Strategy to distribute large number of jobs with dask on HPC cluster

Question

I have a rather complex python algorithm I need to distribute across a HPC cluster.

The code is run from a Jupyterhub instance with 60 gb memory. The configuration of the PBS cluster is 1 process, 1 core, 30Gb per worker, nanny=False (the computations won't run otherwise) for a total of 26 workers (the total memory is about 726GB)

I do not need to fetch back any data, since what is needed is written to disk right at the end of the computations. Note that each computations takes about 7 minutes when run independantly.

The problem I run into is the following : each independant worker (Jobname : dask-worker) seems to run fine, it has about 20Gb available of which max 5Gb is used. But whenever I try to launch more than about 50 jobs, then the central worker (Jobname : jupyterhub) runs out of memory after about 20 minutes.

Here is how I distribute the computations :

def complex_python_func(params):
    return compute(params=params).run()

Then I have tried to use client.map or delayed as such :

list_of_params = [1, 2, 3, 4, 5, ... n] # with n > 256

# With delayed
lazy = [dask.delayed(complex_python_func)(l) for l in list_of_params]
futures = client.compute(lazy)
# Or with map
chain = client.map(complex_python_func, list_of_params)

Here is the configuration of the cluster :

cluster = PBSCluster(
    cores=1,
    memory="30GB",
    interface="ib0",
    queue=queue,
    processes=1,
    nanny=False,
    walltime="12:00:00",
    shebang="#!/bin/bash",
    env_extra=env_extra,
    python=python_bin,
)
cluster.scale(32)

I can't understand why it does not work.
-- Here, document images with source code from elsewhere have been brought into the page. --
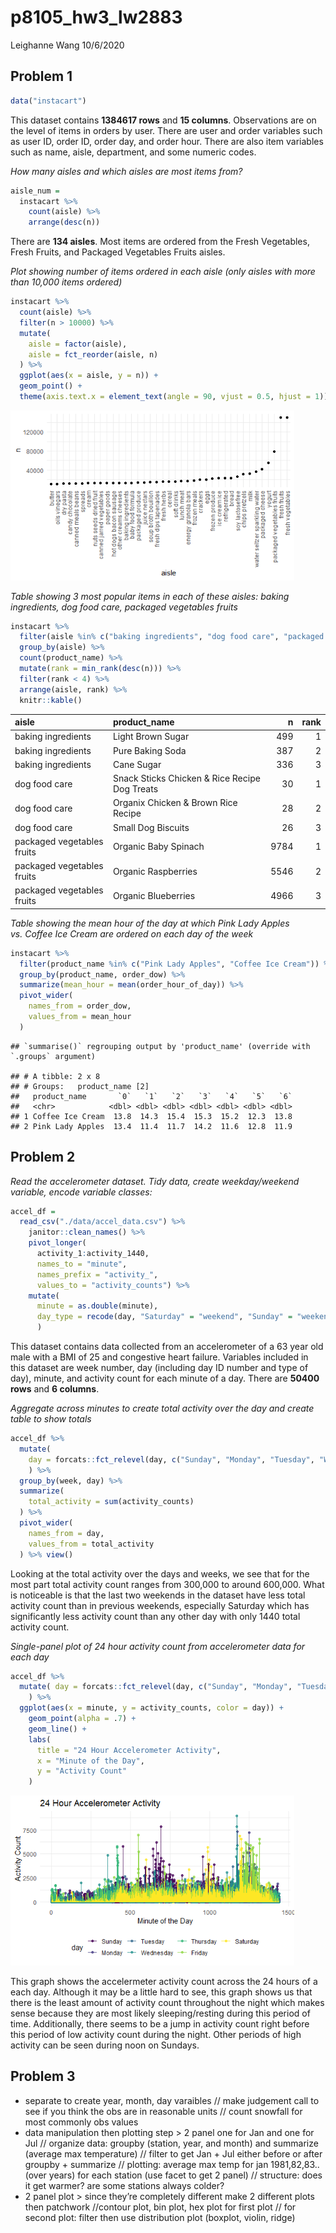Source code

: p8105\_hw3\_lw2883
================
Leighanne Wang
10/6/2020

## Problem 1

``` r
data("instacart")
```

This dataset contains **1384617 rows** and **15 columns**. Observations
are on the level of items in orders by user. There are user and order
variables such as user ID, order ID, order day, and order hour. There
are also item variables such as name, aisle, department, and some
numeric codes.

*How many aisles and which aisles are most items from?*

``` r
aisle_num =    
  instacart %>% 
    count(aisle) %>% 
    arrange(desc(n)) 
```

There are **134 aisles**. Most items are ordered from the Fresh
Vegetables, Fresh Fruits, and Packaged Vegetables Fruits aisles.

*Plot showing number of items ordered in each aisle (only aisles with
more than 10,000 items ordered)*

``` r
instacart %>% 
  count(aisle) %>% 
  filter(n > 10000) %>% 
  mutate(
    aisle = factor(aisle),
    aisle = fct_reorder(aisle, n)
  ) %>% 
  ggplot(aes(x = aisle, y = n)) +
  geom_point() +
  theme(axis.text.x = element_text(angle = 90, vjust = 0.5, hjust = 1))
```

<img src="p8105_hw3_lw2883_files/figure-gfm/instcart_plot-1.png" width="90%" />

*Table showing 3 most popular items in each of these aisles: baking
ingredients, dog food care, packaged vegetables fruits*

``` r
instacart %>% 
  filter(aisle %in% c("baking ingredients", "dog food care", "packaged vegetables fruits")) %>% 
  group_by(aisle) %>% 
  count(product_name) %>% 
  mutate(rank = min_rank(desc(n))) %>% 
  filter(rank < 4) %>% 
  arrange(aisle, rank) %>% 
  knitr::kable()
```

| aisle                      | product\_name                                 |    n | rank |
| :------------------------- | :-------------------------------------------- | ---: | ---: |
| baking ingredients         | Light Brown Sugar                             |  499 |    1 |
| baking ingredients         | Pure Baking Soda                              |  387 |    2 |
| baking ingredients         | Cane Sugar                                    |  336 |    3 |
| dog food care              | Snack Sticks Chicken & Rice Recipe Dog Treats |   30 |    1 |
| dog food care              | Organix Chicken & Brown Rice Recipe           |   28 |    2 |
| dog food care              | Small Dog Biscuits                            |   26 |    3 |
| packaged vegetables fruits | Organic Baby Spinach                          | 9784 |    1 |
| packaged vegetables fruits | Organic Raspberries                           | 5546 |    2 |
| packaged vegetables fruits | Organic Blueberries                           | 4966 |    3 |

*Table showing the mean hour of the day at which Pink Lady Apples
vs. Coffee Ice Cream are ordered on each day of the week*

``` r
instacart %>% 
  filter(product_name %in% c("Pink Lady Apples", "Coffee Ice Cream")) %>%
  group_by(product_name, order_dow) %>% 
  summarize(mean_hour = mean(order_hour_of_day)) %>% 
  pivot_wider(
    names_from = order_dow,
    values_from = mean_hour
  ) 
```

    ## `summarise()` regrouping output by 'product_name' (override with `.groups` argument)

    ## # A tibble: 2 x 8
    ## # Groups:   product_name [2]
    ##   product_name       `0`   `1`   `2`   `3`   `4`   `5`   `6`
    ##   <chr>            <dbl> <dbl> <dbl> <dbl> <dbl> <dbl> <dbl>
    ## 1 Coffee Ice Cream  13.8  14.3  15.4  15.3  15.2  12.3  13.8
    ## 2 Pink Lady Apples  13.4  11.4  11.7  14.2  11.6  12.8  11.9

## Problem 2

*Read the accelerometer dataset. Tidy data, create weekday/weekend
variable, encode variable classes:*

``` r
accel_df =
  read_csv("./data/accel_data.csv") %>% 
    janitor::clean_names() %>% 
    pivot_longer(
      activity_1:activity_1440,
      names_to = "minute",
      names_prefix = "activity_",
      values_to = "activity_counts") %>% 
    mutate(
      minute = as.double(minute),
      day_type = recode(day, "Saturday" = "weekend", "Sunday" = "weekend", "Monday" = "weekday", "Tuesday" = "weekday", "Wednesday" = "weekday", "Thursday" = "weekday", "Friday" = "weekday")
      )
```

This dataset contains data collected from an accelerometer of a 63 year
old male with a BMI of 25 and congestive heart failure. Variables
included in this dataset are week number, day (including day ID number
and type of day), minute, and activity count for each minute of a day.
There are **50400 rows** and **6 columns**.

*Aggregate across minutes to create total activity over the day and
create table to show totals*

``` r
accel_df %>% 
  mutate(
    day = forcats::fct_relevel(day, c("Sunday", "Monday", "Tuesday", "Wednesday", "Thursday", "Friday", "Saturday"))
    ) %>% 
  group_by(week, day) %>% 
  summarize(
    total_activity = sum(activity_counts)
  ) %>%
  pivot_wider(
    names_from = day,
    values_from = total_activity
  ) %>% view()
```

Looking at the total activity over the days and weeks, we see that for
the most part total activity count ranges from 300,000 to around
600,000. What is noticeable is that the last two weekends in the dataset
have less total activity count than in previous weekends, especially
Saturday which has significantly less activity count than any other day
with only 1440 total activity count.

*Single-panel plot of 24 hour activity count from accelerometer data for
each day*

``` r
accel_df %>% 
  mutate( day = forcats::fct_relevel(day, c("Sunday", "Monday", "Tuesday", "Wednesday", "Thursday", "Friday", "Saturday"))
    ) %>%
  ggplot(aes(x = minute, y = activity_counts, color = day)) +
    geom_point(alpha = .7) +
    geom_line() +
    labs(
      title = "24 Hour Accelerometer Activity",
      x = "Minute of the Day",
      y = "Activity Count"
    )
```

<img src="p8105_hw3_lw2883_files/figure-gfm/accel_plot-1.png" width="90%" />

This graph shows the accelermeter activity count across the 24 hours of
a each day. Although it may be a little hard to see, this graph shows us
that there is the least amount of activity count throughout the night
which makes sense because they are most likely sleeping/resting during
this period of time. Additionally, there seems to be a jump in activity
count right before this period of low activity count during the night.
Other periods of high activity can be seen during noon on Sundays.

## Problem 3

  - separate to create year, month, day varaibles // make judgement call
    to see if you think the obs are in reasonable units // count
    snowfall for most commonly obs values
  - data manipulation then plotting step \> 2 panel one for Jan and one
    for Jul // organize data: groupby (station, year, and month) and
    summarize (average max temperature) // filter to get Jan + Jul
    either before or after groupby + summarize // plotting: average max
    temp for jan 1981,82,83.. (over years) for each station (use facet
    to get 2 panel) // structure: does it get warmer? are some stations
    always colder?
  - 2 panel plot \> since they’re completely different make 2 different
    plots then patchwork //contour plot, bin plot, hex plot for first
    plot // for second plot: filter then use distribution plot (boxplot,
    violin, ridge)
I would expect Dask to run each computation then release memory (every about 6/7 minutes for each individual task). I check the memory usage of the worker with qstat -f jobId and it keeps increasing until the worker is killed.

What is causing the jupyterhub worker to fail and what would be the good (or at least a better) way of achieving this ?

score 1 · Accepted Answer · answered Feb 16 '21 at 06:30

1

Two potential leads are:

If the workers are not expected to return anything, then it might be worth changing the return statement to return None (it's not clear what compute() does in your script):

 def complex_python_func(params):
    return compute(params=params).run()

It's possible that dask allocates more than one job per worker and at some point the workers has more tasks than it can handle. One way out of this is to reduce the number of tasks that a worker can take at any given time with resources, e.g. using:

# add resources when creating the cluster
cluster = PBSCluster(
    # all other settings are unchanged, but add this line to give each worker
    extra=['--resources foo=1'],
)

# rest of code skipped, but make sure to specify resources needed by task
# when submitting it for computation
lazy = [dask.delayed(complex_python_func)(l) for l in list_of_params]
futures = client.compute(lazy, resources={'foo': 1})
# Or with map
chain = client.map(complex_python_func, list_of_params, resources={'foo': 1})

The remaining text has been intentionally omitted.